Damit blieb nur eine Möglichkeit, wie das Auge insgesamt doch normalsichtig (emmentrop) sein kann: Die Linse muß streuend statt bündelnd wirken, um die starke Brechkraft der Hornhaut auszugleichen. Dies war eine sehr überraschende Schlußfolgerung; denn noch nie ist bisher ein Tierauge beschrieben worden, dessen Linse eine negative Brechkraft hat. Um die kühne Vermutung zu überprüfen, entnahmen wir zwei frisch herausoperierten Augen die Linsen und schickten einen Laserstrahl hindurch: Er wurde in der Tat gestreut. Derzeit untersuchen wir, wie dieser Effekt zustande kommt; denn im Querschnitt sieht die Linse des Chamäleon-Auges wie eine gewöhnliche bikonvexe Sammellinse aus, die eigentlich eine Brechkraft von etwa 18 Dioptrien haben müßte.

Warum aber hat sich beim Chamäleon eine Streu- statt der sonst bei Wirbeltieren üblichen Sammellinse entwickelt? Wir sind sicher, daß ein direkter Zusammenhang mit der Genauigkeit der Akkommodation und also mit der besonderen Beutefangtechnik besteht. Unter diesen Umständen scheinen uns zwei Vorteile ausschlaggebend.

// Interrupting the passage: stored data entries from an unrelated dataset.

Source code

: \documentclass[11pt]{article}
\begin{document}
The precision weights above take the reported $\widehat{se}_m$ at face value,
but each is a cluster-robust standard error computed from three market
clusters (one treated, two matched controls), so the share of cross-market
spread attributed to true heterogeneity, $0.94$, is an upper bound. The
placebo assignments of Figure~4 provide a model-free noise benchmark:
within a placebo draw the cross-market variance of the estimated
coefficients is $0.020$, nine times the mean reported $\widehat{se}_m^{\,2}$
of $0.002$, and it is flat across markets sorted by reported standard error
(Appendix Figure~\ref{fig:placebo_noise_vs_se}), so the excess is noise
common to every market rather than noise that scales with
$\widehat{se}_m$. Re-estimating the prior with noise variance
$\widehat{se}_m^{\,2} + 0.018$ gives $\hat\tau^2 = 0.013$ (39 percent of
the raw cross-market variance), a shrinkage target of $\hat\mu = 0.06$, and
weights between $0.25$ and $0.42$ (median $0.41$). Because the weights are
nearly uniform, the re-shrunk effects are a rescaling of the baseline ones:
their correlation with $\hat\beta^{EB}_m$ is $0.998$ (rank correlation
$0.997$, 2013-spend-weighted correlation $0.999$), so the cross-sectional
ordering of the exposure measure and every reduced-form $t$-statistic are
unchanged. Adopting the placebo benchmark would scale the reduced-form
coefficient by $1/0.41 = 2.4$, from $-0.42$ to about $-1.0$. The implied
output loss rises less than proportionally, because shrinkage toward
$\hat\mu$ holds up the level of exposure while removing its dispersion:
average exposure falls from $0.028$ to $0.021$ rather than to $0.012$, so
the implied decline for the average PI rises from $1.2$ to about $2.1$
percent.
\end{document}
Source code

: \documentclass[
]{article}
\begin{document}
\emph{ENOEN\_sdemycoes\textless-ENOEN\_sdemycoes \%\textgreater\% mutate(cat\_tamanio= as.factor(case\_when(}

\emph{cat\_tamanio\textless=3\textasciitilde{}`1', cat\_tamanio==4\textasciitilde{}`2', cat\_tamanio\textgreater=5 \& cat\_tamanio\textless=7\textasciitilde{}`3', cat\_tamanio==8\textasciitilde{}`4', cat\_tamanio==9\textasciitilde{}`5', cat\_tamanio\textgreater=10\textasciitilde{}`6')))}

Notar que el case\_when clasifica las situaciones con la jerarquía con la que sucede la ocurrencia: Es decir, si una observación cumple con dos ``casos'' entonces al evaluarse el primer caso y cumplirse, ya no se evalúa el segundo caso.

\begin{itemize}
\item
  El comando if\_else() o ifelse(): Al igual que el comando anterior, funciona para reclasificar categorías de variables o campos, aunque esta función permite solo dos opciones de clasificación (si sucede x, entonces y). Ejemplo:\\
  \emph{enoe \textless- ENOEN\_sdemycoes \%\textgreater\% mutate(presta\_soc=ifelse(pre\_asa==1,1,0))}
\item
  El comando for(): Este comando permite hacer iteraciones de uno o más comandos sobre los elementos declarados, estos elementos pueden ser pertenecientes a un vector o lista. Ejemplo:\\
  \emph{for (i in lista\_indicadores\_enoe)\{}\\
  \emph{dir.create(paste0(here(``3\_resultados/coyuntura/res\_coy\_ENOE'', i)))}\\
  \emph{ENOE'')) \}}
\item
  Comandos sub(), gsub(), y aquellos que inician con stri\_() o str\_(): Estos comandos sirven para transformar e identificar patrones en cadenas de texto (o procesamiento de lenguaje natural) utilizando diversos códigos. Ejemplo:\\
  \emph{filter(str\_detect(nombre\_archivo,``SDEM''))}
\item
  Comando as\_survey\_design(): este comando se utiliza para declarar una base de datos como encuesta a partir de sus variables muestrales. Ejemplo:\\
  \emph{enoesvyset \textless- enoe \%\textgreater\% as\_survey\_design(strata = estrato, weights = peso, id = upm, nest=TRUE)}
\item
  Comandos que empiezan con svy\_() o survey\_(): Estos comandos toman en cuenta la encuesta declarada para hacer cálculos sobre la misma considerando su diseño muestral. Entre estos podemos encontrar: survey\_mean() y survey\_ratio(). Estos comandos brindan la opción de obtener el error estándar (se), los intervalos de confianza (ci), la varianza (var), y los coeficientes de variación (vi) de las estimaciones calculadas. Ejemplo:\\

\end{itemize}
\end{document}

Zum einen ermöglicht eine Linse mit negativer Brechkraft einen größeren Akkommodationsspielraum: Bei ihrer aktiven Verformung wird ein breiterer Fokusbereich zugänglich als im Falle einer Sammellinse, die in Ruhe bereits einen positiven Brechungswert hat.

Der zweite Vorteil besteht darin, daß sich das Bild auf der Netzhaut vergrößert. Durch Kombination einer Sammel- mit einer Streulinse ergibt sich eine größere effektive Gesamtbrennweite des Systems (Bild 2). Jeder Photograph weiß, daß er die Brennweite seines Objektivs erhöhen muß, wenn er ein Motiv näher heranholen will, so daß es größer erscheint. Mit der Streulinse erzielt das Chamäleon gewissermaßen den Effekt eines Teleobjektivs. Wir haben die Bildgröße auf der Netzhaut auch direkt gemessen und fanden tatsächlich einen um 15 Prozent höheren Wert als bei einem Hühnerauge mit gleicher Achsenlänge und üblicher Sammellinsen-Optik.

Wozu dies gut ist, läßt sich leicht erklären. Das auf die Netzhaut projizierte Bild wird von den Rezeptoren (das Chamäleon hat nur Zapfen) analysiert. Je kleiner diese sind, desto mehr passen auf die Netzhautfläche und desto besser ist die Auflösung. Allerdings lassen sich die Rezeptoren nicht beliebig verkleinern (die Grenze liegt bei 1,6 Mikrometern). Eine noch höhere Auflösung ist mithin allein durch Vergrößerung des retinalen Bildes zu erreichen. Dazu kann zuerst das Auge selbst vergrößert werden, aber auch nur in bestimmten Proportionen; ein Chamäleon mit zwölf Zentimetern Körperlänge hat ein vergleichsweise riesiges Auge von einem Zentimeter Durchmesser. Zuletzt bleibt dann lediglich der Trick mit der Streulinse – bislang einzigartig im Tierreich.